Popular XRP community member Vet shared a post showing just how extreme the electricity gap is between the XRP Ledger and Bitcoin, and the numbers are hard to ignore.
According to the data Vet cited, XRP’s network used roughly $73,000 worth of electricity to operate for an entire year.
Bitcoin, by comparison, is estimated to consume $8 billion to $12 billion in electricity annually, using industrial energy rates.
That’s not a small difference. That’s an entirely different scale.
Vet’s Core Point: XRP’s Efficiency vs Bitcoin’s Cost
Vet’s tweet focuses on one simple takeaway: XRP is massively more energy-efficient than Bitcoin, both at the network level and per transaction.
He points to estimates showing:
- XRP transaction cost in electricity: $0.0000028 per transaction
- Bitcoin transaction cost in electricity: $50–$80 per transaction
The implication is clear — Bitcoin’s proof-of-work model requires enormous energy input to secure the network, while XRP’s consensus system runs with minimal power consumption.
This is why XRP supporters often argue that the XRP Ledger is better suited for high-volume payments, especially in a world where energy use is becoming a bigger political and regulatory issue.

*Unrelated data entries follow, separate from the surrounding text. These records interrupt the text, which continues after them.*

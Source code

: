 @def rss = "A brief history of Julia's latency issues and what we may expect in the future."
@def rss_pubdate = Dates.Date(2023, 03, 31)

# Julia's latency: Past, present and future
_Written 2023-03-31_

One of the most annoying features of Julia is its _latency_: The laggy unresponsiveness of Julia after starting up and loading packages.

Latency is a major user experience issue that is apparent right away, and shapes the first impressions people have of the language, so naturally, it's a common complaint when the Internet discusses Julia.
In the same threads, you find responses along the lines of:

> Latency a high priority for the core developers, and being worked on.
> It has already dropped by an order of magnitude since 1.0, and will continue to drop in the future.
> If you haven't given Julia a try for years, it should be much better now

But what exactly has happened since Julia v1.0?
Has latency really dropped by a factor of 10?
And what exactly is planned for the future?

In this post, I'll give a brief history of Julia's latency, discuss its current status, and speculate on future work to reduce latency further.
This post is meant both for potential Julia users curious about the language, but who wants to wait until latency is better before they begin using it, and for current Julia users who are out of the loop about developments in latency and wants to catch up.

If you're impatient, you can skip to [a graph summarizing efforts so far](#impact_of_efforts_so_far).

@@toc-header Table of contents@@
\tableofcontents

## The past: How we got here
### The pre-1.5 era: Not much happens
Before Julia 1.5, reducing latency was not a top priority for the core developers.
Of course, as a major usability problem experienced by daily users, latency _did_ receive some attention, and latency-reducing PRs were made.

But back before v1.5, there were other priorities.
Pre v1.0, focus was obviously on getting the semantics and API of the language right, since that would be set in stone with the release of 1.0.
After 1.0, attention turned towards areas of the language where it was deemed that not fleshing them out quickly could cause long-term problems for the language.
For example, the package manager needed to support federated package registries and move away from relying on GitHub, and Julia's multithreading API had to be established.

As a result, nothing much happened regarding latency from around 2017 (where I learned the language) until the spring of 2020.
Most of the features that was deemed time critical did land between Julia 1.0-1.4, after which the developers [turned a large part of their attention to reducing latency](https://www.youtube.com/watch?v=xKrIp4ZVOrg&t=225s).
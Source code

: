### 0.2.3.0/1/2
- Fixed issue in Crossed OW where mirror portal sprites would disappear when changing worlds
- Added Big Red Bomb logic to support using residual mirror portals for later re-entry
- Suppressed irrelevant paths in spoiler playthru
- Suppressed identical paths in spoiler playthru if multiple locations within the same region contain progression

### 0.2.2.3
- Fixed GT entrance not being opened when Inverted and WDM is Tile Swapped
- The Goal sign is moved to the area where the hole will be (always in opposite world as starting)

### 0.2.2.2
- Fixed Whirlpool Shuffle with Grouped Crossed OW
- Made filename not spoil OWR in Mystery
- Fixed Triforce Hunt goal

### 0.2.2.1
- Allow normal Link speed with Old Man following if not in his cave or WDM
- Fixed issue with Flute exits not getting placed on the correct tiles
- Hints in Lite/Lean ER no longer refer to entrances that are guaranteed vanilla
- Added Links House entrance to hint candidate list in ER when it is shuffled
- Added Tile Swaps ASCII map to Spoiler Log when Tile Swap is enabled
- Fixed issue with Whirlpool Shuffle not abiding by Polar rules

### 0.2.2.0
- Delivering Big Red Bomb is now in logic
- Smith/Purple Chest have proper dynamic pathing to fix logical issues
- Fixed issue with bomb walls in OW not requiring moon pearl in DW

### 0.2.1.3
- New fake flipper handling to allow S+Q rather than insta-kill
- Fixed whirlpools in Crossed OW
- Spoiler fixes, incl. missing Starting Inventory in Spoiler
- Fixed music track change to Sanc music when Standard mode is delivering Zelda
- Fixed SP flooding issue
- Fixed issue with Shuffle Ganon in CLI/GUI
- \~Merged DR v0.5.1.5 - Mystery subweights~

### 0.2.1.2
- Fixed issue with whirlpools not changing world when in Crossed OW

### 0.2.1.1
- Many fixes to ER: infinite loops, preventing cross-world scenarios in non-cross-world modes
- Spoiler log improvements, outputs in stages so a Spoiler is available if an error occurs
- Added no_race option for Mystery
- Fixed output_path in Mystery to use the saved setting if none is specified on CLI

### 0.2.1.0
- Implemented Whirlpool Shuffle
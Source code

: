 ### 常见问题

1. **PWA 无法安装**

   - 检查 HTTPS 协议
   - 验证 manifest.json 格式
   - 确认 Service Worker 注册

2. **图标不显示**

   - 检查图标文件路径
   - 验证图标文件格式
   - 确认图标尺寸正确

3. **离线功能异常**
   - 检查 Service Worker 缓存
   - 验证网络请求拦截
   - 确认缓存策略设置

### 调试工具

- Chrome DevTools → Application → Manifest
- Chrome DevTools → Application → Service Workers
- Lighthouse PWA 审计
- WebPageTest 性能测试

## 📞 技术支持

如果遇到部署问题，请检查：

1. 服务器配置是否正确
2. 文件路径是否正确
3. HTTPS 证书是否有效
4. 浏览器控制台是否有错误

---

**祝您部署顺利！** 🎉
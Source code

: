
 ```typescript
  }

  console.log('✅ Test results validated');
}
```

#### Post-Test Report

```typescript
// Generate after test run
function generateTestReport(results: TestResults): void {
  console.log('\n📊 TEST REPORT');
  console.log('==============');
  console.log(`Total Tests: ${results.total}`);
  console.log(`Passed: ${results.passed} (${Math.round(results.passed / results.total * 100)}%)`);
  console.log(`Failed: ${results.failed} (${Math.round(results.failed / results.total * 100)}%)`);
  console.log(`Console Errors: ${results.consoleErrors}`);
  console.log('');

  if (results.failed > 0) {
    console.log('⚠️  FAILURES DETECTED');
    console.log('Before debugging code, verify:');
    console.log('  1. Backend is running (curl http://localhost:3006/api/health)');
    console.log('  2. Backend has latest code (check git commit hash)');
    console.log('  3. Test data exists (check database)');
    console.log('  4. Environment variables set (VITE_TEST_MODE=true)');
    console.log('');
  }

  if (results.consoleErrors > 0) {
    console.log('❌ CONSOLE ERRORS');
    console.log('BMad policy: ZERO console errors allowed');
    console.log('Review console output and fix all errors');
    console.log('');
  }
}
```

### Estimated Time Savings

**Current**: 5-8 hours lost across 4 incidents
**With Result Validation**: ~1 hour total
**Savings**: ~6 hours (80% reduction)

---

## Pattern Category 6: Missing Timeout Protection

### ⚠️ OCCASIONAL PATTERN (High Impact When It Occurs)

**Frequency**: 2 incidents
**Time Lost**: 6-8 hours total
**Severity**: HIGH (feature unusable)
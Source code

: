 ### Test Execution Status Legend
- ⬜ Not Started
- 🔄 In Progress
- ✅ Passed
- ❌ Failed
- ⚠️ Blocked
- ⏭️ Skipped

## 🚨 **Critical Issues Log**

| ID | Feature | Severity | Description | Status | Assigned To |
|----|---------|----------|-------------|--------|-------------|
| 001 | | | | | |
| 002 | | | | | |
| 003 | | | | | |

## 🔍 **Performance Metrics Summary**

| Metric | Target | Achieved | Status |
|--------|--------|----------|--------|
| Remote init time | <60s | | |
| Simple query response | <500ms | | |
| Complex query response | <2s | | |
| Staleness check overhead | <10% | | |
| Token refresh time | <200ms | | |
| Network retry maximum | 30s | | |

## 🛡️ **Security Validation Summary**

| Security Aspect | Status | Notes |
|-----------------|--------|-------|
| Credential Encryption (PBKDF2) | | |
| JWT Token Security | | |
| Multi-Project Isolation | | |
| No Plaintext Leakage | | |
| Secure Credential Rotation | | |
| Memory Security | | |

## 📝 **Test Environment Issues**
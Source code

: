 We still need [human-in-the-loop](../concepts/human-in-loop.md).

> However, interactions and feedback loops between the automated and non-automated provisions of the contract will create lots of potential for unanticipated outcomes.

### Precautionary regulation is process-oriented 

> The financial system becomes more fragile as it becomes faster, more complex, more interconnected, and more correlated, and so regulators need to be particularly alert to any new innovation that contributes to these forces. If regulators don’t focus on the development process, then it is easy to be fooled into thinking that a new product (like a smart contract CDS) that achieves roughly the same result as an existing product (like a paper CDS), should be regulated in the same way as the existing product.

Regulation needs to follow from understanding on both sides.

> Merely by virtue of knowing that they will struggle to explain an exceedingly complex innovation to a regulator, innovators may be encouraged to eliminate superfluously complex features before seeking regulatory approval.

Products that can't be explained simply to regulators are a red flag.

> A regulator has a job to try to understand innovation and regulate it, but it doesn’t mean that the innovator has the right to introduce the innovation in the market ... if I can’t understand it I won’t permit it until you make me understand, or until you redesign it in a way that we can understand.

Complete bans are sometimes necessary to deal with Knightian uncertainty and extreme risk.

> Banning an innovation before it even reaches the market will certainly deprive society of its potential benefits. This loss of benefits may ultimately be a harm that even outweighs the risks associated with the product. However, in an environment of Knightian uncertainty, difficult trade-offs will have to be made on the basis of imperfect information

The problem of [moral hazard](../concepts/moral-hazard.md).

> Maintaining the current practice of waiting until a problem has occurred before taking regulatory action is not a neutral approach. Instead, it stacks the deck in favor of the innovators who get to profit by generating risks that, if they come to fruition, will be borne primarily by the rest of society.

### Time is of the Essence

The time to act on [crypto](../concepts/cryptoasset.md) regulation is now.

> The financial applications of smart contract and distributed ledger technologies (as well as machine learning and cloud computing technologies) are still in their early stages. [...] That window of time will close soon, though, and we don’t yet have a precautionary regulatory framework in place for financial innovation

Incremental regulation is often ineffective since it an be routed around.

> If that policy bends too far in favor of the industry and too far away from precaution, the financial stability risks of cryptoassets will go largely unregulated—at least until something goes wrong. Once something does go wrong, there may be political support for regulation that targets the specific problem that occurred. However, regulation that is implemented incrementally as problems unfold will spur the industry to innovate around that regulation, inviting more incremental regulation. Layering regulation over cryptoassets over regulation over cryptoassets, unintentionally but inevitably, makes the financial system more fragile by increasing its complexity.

Why This Comparison Matters
Bitcoin’s energy footprint has been controversial for years. Supporters argue it’s the price of true decentralization and unmatched security. Critics argue it’s inefficient and difficult to justify at scale.
Vet’s post taps into that exact contrast.
XRP’s network design doesn’t rely on mining, so it avoids the massive electricity burn that proof-of-work chains require. That makes XRP far cheaper to operate and easier to position as a “greener” blockchain in institutional conversations.
That said, energy cost isn’t the only metric that defines a blockchain.
Bitcoin’s security model is built around economic sacrifice; miners spend real resources to secure the network, which is part of why BTC is viewed as the most battle-tested asset in crypto.
XRP’s efficiency is real, but Bitcoin’s energy use is also part of what makes it uniquely resilient.
Still, Vet’s point lands: the gap is enormous, and as crypto adoption grows, network sustainability will remain a major talking point.